┌────────

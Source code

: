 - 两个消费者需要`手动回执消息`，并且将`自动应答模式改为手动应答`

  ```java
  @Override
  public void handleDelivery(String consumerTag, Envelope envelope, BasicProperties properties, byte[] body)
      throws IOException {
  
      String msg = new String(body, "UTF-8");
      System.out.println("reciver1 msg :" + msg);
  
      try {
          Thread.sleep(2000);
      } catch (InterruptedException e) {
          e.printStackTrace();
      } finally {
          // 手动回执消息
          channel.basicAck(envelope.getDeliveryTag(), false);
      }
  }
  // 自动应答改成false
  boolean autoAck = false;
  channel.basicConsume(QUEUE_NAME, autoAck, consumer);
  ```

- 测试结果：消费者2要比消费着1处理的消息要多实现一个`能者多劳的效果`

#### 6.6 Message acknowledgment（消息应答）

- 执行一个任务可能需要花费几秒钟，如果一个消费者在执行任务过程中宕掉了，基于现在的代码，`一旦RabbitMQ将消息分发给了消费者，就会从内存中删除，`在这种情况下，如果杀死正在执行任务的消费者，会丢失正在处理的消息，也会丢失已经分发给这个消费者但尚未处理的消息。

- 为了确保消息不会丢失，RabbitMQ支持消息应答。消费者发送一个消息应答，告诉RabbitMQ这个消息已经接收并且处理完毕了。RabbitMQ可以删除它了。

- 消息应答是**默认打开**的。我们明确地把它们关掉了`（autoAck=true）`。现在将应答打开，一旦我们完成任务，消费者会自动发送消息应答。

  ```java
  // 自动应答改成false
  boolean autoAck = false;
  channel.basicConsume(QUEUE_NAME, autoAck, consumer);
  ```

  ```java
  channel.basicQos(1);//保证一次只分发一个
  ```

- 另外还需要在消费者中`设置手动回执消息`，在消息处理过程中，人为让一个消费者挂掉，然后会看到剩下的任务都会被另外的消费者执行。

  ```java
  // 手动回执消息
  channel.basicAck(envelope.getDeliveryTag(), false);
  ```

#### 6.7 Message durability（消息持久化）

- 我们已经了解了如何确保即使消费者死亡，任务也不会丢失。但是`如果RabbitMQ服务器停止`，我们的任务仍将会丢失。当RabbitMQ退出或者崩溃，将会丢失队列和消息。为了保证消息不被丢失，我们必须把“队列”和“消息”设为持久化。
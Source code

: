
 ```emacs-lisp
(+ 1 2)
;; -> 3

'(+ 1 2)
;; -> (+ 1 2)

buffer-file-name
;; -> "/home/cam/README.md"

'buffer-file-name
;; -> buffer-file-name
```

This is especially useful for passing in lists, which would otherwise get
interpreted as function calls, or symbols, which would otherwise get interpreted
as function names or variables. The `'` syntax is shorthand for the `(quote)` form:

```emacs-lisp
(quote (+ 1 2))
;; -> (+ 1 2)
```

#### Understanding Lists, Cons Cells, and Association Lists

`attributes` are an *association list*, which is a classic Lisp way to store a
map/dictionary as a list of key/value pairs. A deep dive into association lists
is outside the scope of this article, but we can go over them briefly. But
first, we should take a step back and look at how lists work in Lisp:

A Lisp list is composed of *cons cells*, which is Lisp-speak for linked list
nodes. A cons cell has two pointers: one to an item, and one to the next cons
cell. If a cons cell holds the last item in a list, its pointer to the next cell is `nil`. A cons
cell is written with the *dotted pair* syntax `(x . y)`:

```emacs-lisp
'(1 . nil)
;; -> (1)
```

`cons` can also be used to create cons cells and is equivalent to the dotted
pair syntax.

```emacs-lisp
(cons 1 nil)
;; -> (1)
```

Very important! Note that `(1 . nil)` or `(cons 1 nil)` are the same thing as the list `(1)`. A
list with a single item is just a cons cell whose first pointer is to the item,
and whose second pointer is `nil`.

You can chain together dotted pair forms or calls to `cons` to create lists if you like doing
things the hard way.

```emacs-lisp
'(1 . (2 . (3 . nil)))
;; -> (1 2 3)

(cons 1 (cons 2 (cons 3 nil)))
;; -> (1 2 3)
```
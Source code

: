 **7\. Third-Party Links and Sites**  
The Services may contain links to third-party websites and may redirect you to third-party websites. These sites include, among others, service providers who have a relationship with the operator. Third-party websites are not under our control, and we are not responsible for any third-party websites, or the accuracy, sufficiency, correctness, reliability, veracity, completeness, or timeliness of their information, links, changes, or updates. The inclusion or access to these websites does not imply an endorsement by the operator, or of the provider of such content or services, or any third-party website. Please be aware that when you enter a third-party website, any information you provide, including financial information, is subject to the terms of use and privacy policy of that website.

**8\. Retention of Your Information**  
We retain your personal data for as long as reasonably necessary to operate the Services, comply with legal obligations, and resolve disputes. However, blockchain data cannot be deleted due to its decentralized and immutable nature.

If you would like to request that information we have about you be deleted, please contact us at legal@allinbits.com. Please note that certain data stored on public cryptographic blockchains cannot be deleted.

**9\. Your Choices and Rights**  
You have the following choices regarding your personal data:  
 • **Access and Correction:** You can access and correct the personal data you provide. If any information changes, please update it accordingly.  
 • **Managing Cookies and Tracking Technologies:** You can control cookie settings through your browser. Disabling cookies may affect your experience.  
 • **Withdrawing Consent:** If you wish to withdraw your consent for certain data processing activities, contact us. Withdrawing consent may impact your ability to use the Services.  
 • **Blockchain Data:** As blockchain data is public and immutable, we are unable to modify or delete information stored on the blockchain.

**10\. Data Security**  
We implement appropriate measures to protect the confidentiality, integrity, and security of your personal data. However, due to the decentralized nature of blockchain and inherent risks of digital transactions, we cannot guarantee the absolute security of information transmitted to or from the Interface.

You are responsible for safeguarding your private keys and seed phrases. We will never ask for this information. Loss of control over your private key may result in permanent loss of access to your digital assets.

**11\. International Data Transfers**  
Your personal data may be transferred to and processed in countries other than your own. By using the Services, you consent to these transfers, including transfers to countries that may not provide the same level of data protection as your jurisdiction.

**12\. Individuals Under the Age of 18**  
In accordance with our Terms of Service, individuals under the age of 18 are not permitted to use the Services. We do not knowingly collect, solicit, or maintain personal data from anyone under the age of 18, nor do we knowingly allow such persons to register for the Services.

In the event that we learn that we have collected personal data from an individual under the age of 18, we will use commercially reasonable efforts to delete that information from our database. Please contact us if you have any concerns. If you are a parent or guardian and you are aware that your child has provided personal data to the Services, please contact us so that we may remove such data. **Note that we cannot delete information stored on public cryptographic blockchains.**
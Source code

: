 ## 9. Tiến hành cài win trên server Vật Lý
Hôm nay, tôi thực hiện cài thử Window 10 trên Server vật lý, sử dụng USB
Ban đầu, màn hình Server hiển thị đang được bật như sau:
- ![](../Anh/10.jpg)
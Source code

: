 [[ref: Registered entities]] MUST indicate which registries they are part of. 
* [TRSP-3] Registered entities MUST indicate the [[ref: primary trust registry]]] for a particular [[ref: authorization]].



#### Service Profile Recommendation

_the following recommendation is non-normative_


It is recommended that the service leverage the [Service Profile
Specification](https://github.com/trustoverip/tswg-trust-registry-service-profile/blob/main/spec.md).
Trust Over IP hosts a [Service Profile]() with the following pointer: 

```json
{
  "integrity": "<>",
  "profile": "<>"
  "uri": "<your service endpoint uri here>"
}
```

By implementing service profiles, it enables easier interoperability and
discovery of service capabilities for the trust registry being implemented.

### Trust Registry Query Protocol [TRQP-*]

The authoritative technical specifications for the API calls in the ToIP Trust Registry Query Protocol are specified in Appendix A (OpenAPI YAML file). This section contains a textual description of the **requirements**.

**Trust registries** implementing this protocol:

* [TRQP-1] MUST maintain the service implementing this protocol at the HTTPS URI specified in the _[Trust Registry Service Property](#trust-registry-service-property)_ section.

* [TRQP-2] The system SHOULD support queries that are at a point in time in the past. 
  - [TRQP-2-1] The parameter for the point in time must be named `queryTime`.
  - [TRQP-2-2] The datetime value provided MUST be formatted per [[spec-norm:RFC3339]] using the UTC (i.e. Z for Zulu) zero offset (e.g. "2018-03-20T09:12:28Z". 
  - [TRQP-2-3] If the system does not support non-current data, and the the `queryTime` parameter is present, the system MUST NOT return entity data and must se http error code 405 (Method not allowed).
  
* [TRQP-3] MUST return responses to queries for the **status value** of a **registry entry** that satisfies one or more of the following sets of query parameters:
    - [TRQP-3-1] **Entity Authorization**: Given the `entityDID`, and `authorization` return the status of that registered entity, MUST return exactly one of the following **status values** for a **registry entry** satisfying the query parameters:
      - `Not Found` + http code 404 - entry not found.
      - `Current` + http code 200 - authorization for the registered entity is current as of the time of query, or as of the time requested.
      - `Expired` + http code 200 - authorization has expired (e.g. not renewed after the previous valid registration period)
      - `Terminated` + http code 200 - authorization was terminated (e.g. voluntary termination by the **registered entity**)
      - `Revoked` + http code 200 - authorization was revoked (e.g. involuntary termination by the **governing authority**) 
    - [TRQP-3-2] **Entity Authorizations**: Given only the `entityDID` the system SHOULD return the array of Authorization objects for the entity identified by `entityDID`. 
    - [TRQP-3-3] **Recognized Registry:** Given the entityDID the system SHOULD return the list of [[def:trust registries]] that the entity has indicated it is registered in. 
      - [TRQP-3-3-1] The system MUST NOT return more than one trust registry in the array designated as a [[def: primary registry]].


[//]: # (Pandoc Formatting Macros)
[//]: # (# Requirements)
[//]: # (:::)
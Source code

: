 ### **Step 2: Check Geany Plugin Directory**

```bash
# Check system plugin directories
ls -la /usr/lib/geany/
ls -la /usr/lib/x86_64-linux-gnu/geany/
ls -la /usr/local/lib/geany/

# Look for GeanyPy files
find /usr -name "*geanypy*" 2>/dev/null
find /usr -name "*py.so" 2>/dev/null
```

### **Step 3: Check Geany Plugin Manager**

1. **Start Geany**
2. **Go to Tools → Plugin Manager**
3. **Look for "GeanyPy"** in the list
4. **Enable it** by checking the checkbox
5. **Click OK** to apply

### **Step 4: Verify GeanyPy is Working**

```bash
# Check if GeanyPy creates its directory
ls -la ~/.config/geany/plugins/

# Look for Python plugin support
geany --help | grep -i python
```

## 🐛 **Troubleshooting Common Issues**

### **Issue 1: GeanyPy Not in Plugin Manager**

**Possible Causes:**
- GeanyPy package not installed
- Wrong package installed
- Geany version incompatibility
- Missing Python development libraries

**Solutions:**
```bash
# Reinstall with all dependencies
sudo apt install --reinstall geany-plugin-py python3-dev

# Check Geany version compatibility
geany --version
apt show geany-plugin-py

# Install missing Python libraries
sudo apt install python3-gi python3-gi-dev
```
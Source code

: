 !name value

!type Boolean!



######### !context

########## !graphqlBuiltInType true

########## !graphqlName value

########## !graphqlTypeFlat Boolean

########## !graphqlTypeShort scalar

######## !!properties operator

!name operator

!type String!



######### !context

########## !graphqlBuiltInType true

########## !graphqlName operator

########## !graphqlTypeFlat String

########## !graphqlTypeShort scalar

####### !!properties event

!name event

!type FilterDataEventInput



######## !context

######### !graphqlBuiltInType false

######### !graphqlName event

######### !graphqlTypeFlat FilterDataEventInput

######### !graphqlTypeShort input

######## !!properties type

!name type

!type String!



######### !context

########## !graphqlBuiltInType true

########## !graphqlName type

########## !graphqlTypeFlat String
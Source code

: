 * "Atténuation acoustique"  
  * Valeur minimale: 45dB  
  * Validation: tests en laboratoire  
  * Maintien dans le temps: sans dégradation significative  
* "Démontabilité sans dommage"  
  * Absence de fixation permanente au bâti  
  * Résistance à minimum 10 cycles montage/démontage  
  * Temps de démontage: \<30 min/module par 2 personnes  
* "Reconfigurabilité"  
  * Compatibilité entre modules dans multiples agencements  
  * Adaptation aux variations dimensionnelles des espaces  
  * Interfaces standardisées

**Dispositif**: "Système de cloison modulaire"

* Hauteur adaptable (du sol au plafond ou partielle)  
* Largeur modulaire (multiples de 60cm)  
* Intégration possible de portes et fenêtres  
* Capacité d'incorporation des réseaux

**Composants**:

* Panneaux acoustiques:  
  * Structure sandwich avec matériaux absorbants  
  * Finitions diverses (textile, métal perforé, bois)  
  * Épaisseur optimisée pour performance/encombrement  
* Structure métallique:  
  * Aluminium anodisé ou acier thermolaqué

└────────

**Work to be completed**.
Write out the material above exactly, please, from its first line up to and including the line where "#### 6.7 Message durability（消息持久化）" appears, and stop there.

**Response for this exercise**.
Source code

: - 两个消费者需要`手动回执消息`，并且将`自动应答模式改为手动应答`

  ```java
  @Override
  public void handleDelivery(String consumerTag, Envelope envelope, BasicProperties properties, byte[] body)
      throws IOException {
  
      String msg = new String(body, "UTF-8");
      System.out.println("reciver1 msg :" + msg);
  
      try {
          Thread.sleep(2000);
      } catch (InterruptedException e) {
          e.printStackTrace();
      } finally {
          // 手动回执消息
          channel.basicAck(envelope.getDeliveryTag(), false);
      }
  }
  // 自动应答改成false
  boolean autoAck = false;
  channel.basicConsume(QUEUE_NAME, autoAck, consumer);
  ```

- 测试结果：消费者2要比消费着1处理的消息要多实现一个`能者多劳的效果`

#### 6.6 Message acknowledgment（消息应答）

- 执行一个任务可能需要花费几秒钟，如果一个消费者在执行任务过程中宕掉了，基于现在的代码，`一旦RabbitMQ将消息分发给了消费者，就会从内存中删除，`在这种情况下，如果杀死正在执行任务的消费者，会丢失正在处理的消息，也会丢失已经分发给这个消费者但尚未处理的消息。

- 为了确保消息不会丢失，RabbitMQ支持消息应答。消费者发送一个消息应答，告诉RabbitMQ这个消息已经接收并且处理完毕了。RabbitMQ可以删除它了。

- 消息应答是**默认打开**的。我们明确地把它们关掉了`（autoAck=true）`。现在将应答打开，一旦我们完成任务，消费者会自动发送消息应答。

  ```java
  // 自动应答改成false
  boolean autoAck = false;
  channel.basicConsume(QUEUE_NAME, autoAck, consumer);
  ```

  ```java
  channel.basicQos(1);//保证一次只分发一个
  ```

- 另外还需要在消费者中`设置手动回执消息`，在消息处理过程中，人为让一个消费者挂掉，然后会看到剩下的任务都会被另外的消费者执行。

  ```java
  // 手动回执消息
  channel.basicAck(envelope.getDeliveryTag(), false);
  ```

#### 6.7 Message durability（消息持久化）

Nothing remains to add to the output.